*** INFORMATION PROVIDED ***

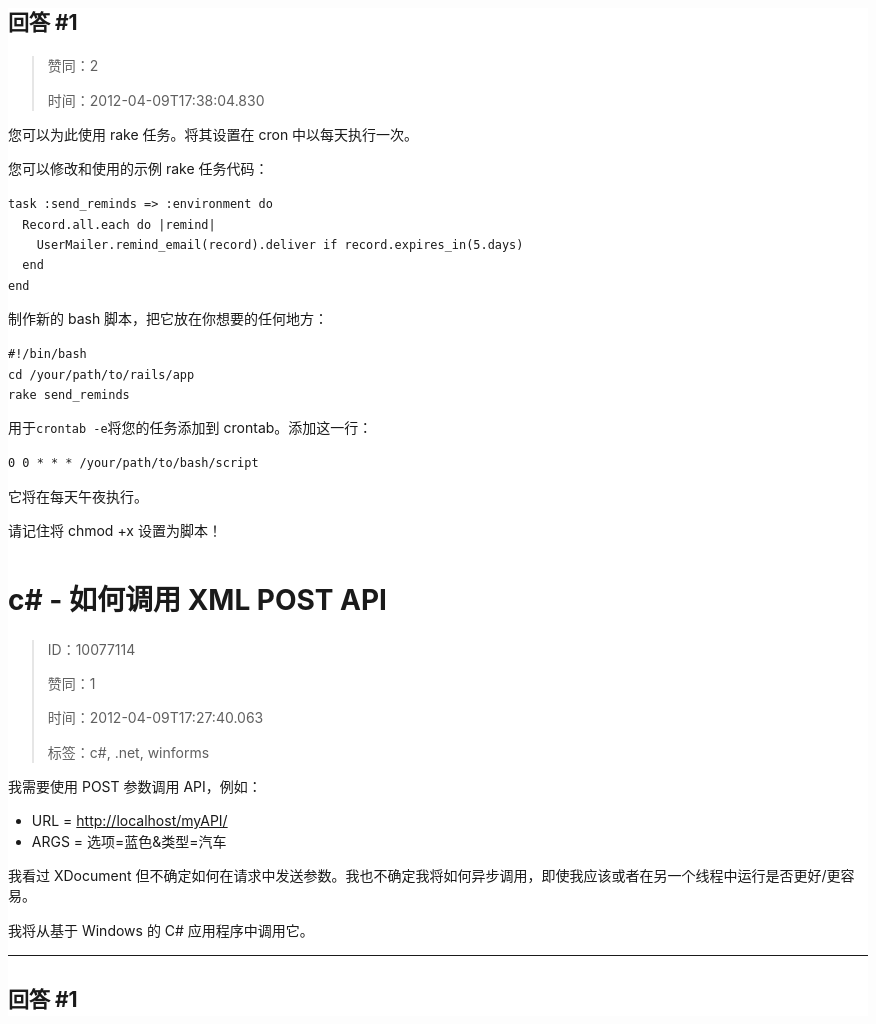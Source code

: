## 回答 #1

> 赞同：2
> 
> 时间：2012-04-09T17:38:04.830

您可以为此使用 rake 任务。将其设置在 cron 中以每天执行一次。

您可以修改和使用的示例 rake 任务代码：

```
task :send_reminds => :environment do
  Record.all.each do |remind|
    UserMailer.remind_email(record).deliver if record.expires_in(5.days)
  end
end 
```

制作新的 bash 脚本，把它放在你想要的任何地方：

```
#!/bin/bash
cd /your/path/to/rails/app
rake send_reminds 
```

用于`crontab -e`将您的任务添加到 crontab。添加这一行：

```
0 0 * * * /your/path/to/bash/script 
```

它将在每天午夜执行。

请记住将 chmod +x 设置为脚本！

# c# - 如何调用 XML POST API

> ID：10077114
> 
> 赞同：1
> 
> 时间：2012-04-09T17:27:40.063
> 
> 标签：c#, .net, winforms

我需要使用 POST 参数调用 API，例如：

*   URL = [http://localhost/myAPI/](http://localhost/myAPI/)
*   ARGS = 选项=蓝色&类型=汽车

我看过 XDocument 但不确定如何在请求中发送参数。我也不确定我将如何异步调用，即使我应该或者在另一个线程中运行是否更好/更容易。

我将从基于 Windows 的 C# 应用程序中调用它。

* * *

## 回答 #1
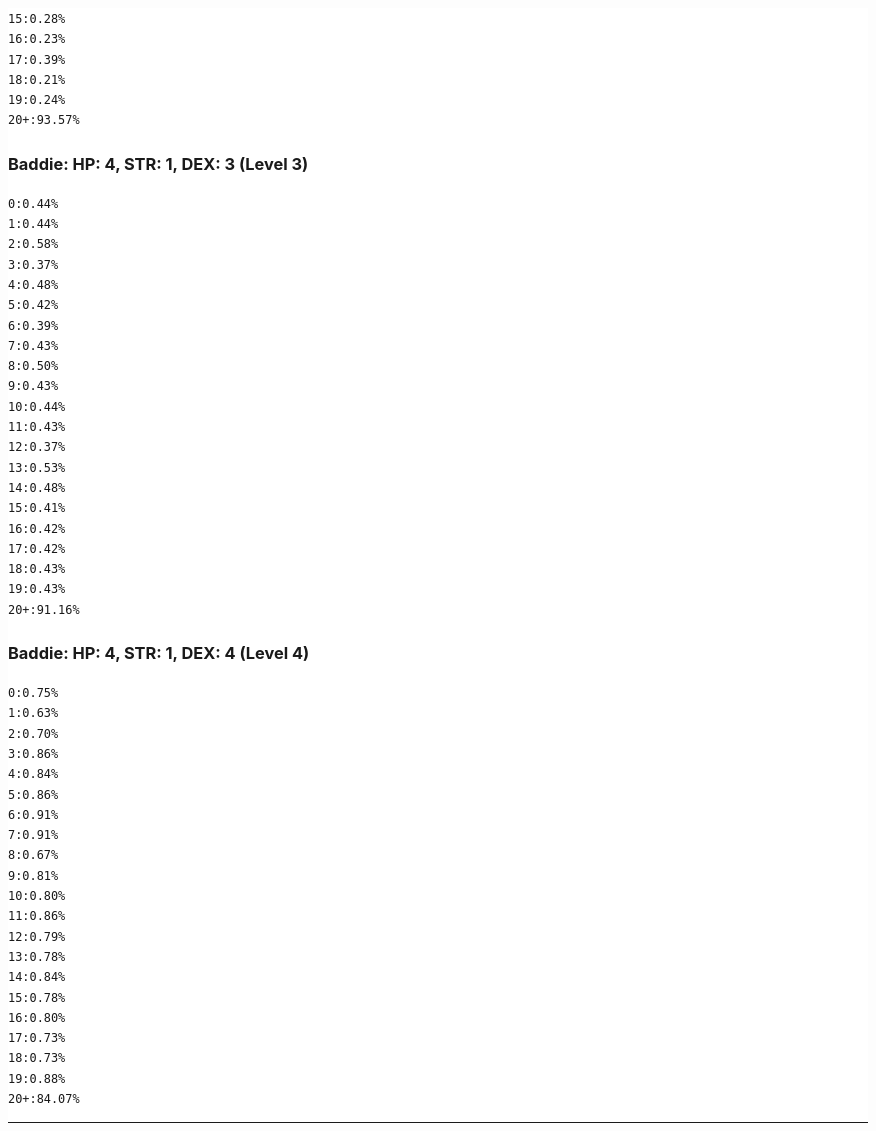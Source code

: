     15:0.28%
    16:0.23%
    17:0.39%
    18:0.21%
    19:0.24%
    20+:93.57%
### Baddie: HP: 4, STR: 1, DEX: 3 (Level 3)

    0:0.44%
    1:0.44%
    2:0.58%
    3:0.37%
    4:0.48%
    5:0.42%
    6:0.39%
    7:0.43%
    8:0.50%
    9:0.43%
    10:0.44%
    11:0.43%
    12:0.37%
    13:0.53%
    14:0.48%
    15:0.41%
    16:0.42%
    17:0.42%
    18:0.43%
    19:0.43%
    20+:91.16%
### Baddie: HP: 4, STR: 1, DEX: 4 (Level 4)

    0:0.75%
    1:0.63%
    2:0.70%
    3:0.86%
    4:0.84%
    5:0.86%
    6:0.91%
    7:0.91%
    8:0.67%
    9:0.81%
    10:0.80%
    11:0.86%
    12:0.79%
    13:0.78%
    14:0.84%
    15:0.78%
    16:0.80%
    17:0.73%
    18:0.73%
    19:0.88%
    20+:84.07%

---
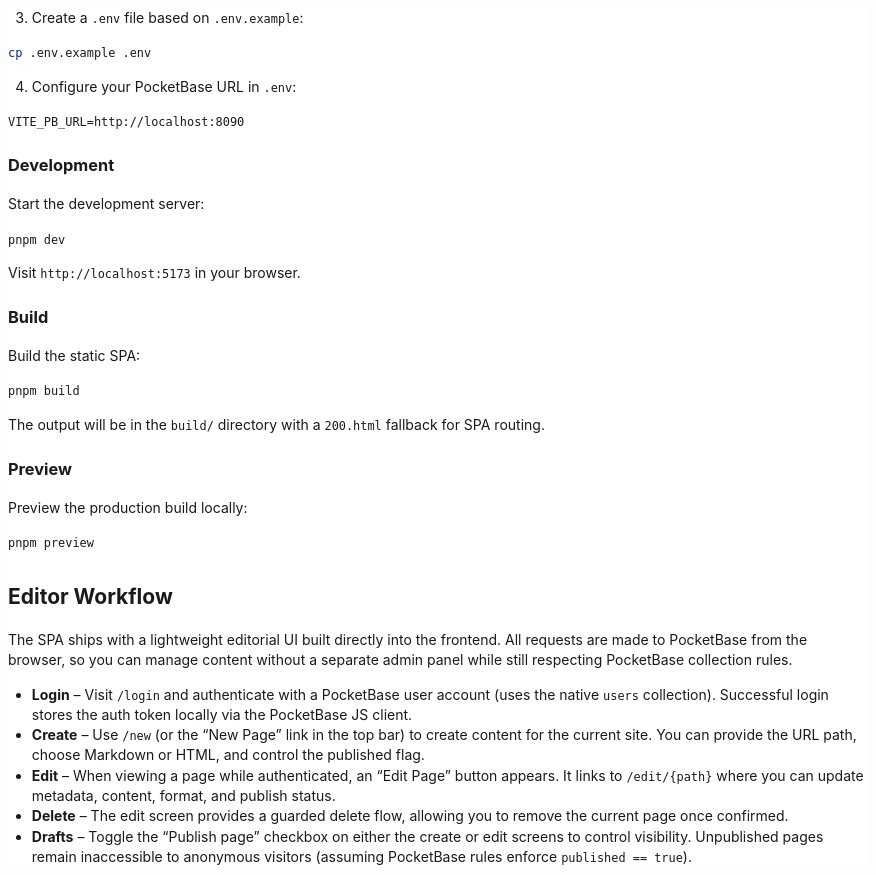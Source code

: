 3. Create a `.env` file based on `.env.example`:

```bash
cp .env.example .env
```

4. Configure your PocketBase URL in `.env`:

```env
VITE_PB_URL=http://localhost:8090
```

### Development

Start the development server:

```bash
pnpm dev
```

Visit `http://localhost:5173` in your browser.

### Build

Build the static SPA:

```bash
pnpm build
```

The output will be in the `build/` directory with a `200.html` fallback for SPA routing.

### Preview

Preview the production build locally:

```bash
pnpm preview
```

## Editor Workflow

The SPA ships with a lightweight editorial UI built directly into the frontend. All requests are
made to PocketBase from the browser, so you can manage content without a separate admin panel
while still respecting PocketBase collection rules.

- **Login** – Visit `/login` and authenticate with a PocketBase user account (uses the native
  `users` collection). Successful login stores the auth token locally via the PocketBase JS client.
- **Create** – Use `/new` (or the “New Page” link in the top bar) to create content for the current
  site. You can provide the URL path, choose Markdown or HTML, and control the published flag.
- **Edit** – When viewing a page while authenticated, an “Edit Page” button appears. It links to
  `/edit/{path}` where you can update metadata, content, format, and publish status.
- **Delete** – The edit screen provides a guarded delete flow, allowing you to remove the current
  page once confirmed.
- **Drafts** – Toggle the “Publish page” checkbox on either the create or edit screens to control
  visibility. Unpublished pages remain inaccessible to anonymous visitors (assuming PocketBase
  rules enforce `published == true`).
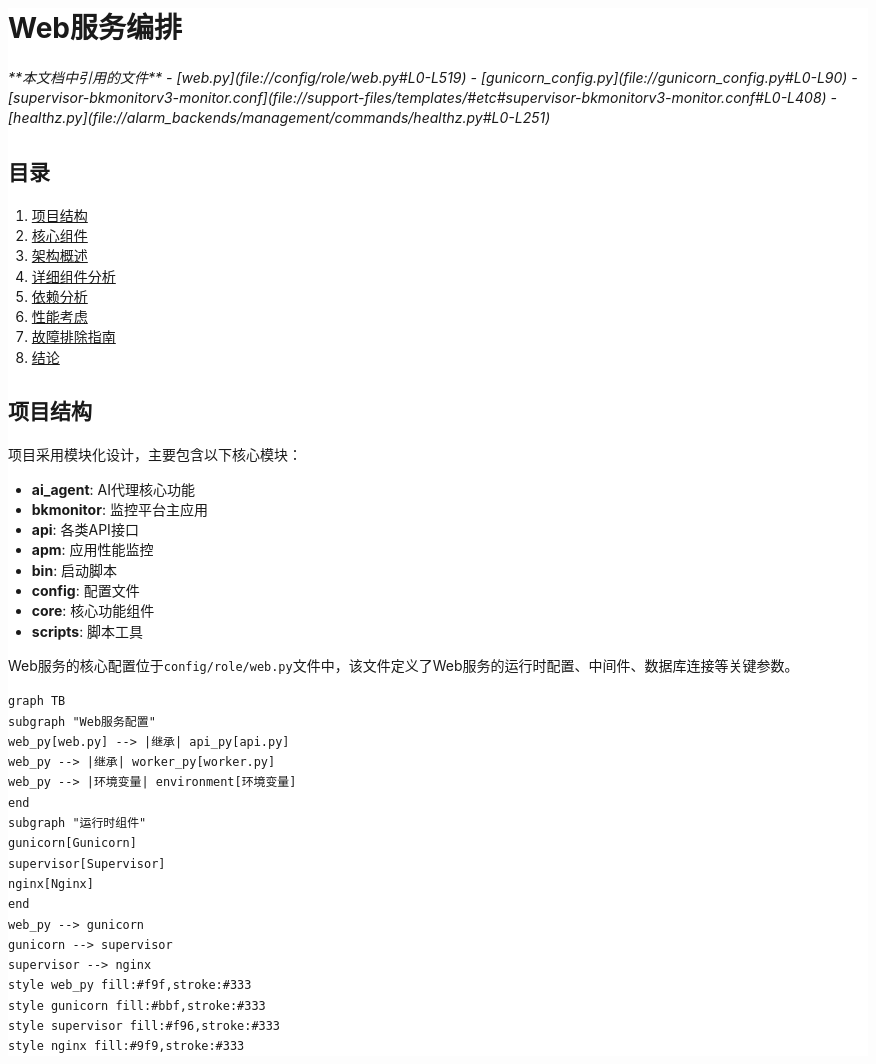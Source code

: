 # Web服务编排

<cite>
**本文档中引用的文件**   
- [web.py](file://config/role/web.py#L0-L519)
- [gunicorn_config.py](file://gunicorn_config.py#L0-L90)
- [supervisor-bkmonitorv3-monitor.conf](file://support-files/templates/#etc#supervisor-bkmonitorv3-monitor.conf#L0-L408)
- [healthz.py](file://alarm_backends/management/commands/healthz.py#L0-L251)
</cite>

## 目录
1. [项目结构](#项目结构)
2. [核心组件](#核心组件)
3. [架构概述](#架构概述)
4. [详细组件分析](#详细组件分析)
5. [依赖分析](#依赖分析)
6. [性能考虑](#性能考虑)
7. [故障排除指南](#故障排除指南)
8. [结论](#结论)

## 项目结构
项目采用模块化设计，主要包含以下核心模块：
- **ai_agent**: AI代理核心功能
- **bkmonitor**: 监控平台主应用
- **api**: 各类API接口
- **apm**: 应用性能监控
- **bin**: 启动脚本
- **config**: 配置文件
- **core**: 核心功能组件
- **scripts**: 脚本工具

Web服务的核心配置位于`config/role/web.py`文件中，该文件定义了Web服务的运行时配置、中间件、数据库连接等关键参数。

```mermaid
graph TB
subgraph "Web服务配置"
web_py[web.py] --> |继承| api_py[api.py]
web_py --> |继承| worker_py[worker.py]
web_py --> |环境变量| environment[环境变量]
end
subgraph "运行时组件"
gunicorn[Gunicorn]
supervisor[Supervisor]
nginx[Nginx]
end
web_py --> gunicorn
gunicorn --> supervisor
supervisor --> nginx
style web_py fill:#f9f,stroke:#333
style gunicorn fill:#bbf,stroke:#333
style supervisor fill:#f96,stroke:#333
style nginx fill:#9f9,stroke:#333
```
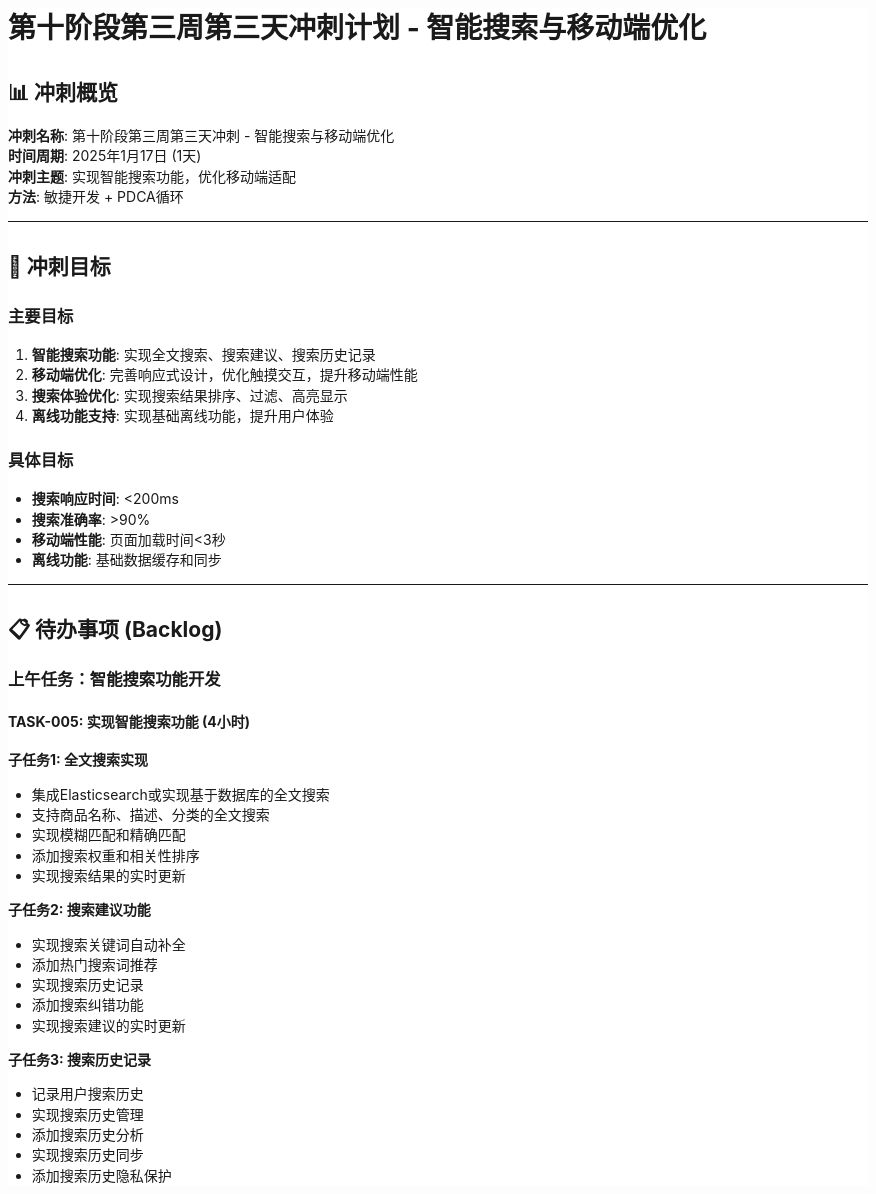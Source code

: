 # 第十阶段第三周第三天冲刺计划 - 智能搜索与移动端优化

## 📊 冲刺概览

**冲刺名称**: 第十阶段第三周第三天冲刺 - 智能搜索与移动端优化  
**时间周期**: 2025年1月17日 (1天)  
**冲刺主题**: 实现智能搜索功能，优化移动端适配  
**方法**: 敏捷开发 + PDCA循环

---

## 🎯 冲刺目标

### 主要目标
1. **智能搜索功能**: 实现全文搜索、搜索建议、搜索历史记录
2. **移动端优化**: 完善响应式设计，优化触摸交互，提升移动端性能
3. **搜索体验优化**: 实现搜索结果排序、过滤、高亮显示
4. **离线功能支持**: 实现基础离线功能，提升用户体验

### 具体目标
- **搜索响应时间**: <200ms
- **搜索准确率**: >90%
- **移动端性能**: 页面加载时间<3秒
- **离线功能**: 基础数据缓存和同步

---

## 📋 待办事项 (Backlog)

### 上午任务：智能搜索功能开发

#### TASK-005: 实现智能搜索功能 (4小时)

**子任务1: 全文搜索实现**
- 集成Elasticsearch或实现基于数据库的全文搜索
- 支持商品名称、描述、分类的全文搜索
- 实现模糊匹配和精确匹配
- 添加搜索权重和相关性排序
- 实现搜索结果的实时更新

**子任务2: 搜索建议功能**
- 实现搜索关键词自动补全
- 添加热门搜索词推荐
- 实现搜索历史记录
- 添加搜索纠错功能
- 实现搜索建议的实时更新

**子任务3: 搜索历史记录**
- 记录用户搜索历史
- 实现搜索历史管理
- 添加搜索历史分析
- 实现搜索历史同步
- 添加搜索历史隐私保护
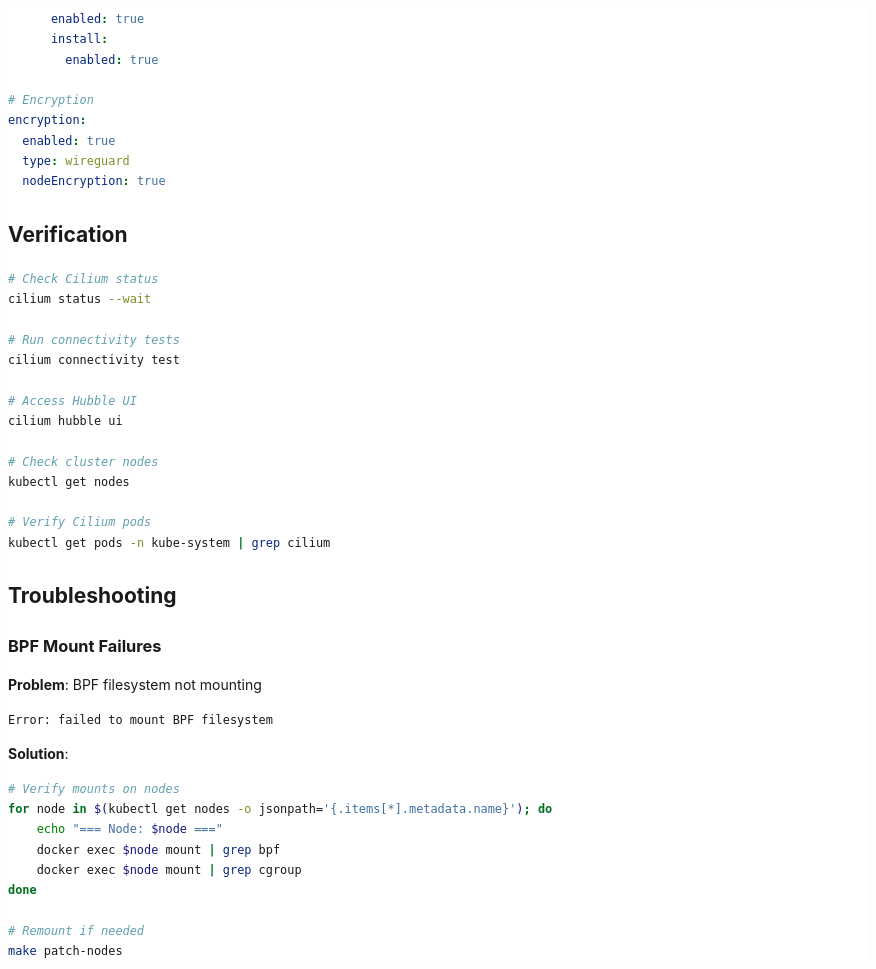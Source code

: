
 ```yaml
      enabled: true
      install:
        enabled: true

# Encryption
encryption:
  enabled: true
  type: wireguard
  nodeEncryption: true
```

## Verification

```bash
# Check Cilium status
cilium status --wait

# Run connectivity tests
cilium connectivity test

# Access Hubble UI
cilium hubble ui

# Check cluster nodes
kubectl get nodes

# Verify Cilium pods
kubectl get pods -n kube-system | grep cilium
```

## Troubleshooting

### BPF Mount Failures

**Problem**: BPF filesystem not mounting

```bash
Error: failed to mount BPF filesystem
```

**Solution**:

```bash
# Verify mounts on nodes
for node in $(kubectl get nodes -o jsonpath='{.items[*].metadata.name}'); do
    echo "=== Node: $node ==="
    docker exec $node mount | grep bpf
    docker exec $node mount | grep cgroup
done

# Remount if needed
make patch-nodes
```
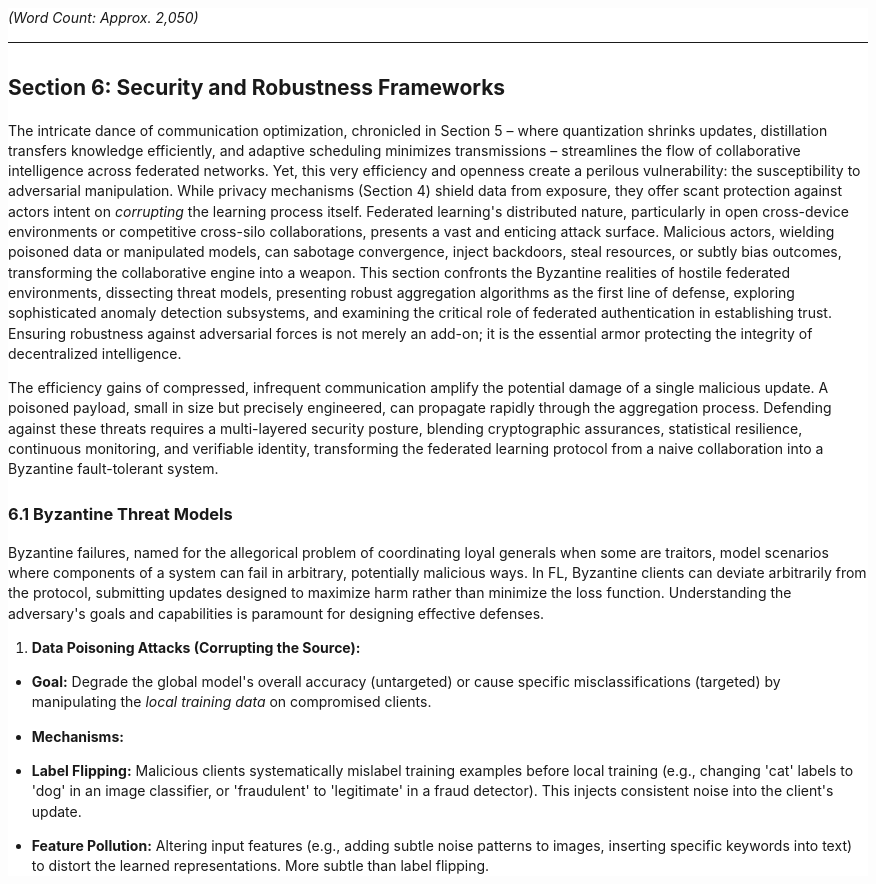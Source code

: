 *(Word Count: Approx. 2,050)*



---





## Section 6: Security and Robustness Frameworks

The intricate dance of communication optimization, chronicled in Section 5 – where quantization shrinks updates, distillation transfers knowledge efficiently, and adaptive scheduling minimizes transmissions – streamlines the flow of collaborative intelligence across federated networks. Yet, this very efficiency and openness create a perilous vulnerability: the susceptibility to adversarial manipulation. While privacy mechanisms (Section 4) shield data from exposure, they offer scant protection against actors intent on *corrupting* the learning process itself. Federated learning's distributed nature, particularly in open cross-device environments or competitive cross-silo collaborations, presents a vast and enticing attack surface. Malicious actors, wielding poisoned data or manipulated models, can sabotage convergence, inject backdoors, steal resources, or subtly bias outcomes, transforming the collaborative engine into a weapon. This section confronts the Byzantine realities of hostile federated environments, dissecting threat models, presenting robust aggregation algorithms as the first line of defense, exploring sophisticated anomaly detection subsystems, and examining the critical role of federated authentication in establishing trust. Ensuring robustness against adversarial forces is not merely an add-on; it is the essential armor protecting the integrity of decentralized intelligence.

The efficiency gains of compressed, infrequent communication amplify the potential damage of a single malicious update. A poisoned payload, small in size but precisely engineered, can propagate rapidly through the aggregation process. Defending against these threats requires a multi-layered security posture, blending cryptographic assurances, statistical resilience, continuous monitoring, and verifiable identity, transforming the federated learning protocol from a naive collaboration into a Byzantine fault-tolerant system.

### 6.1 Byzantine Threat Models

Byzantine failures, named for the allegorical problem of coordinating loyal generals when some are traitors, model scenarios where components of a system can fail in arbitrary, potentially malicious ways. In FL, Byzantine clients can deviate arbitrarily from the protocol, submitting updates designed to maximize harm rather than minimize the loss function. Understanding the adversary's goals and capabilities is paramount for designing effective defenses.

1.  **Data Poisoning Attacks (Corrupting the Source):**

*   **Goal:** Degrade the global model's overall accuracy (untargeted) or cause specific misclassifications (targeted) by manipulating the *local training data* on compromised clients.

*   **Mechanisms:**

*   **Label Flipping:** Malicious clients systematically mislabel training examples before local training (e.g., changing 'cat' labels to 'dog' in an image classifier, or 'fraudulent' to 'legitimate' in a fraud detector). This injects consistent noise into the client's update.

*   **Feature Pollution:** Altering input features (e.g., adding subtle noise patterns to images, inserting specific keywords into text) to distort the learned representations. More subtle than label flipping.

*** End of INFORMATION PROVIDED ***

WORK ITEM: In your answer, include only the lines above starting at the line that holds "The SPA ships" and ending at the line that holds "- **Edit** – When", copied exactly.

WRITTEN SOLUTION:
The SPA ships with a lightweight editorial UI built directly into the frontend. All requests are
made to PocketBase from the browser, so you can manage content without a separate admin panel
while still respecting PocketBase collection rules.

- **Login** – Visit `/login` and authenticate with a PocketBase user account (uses the native
  `users` collection). Successful login stores the auth token locally via the PocketBase JS client.
- **Create** – Use `/new` (or the “New Page” link in the top bar) to create content for the current
  site. You can provide the URL path, choose Markdown or HTML, and control the published flag.
- **Edit** – When viewing a page while authenticated, an “Edit Page” button appears. It links to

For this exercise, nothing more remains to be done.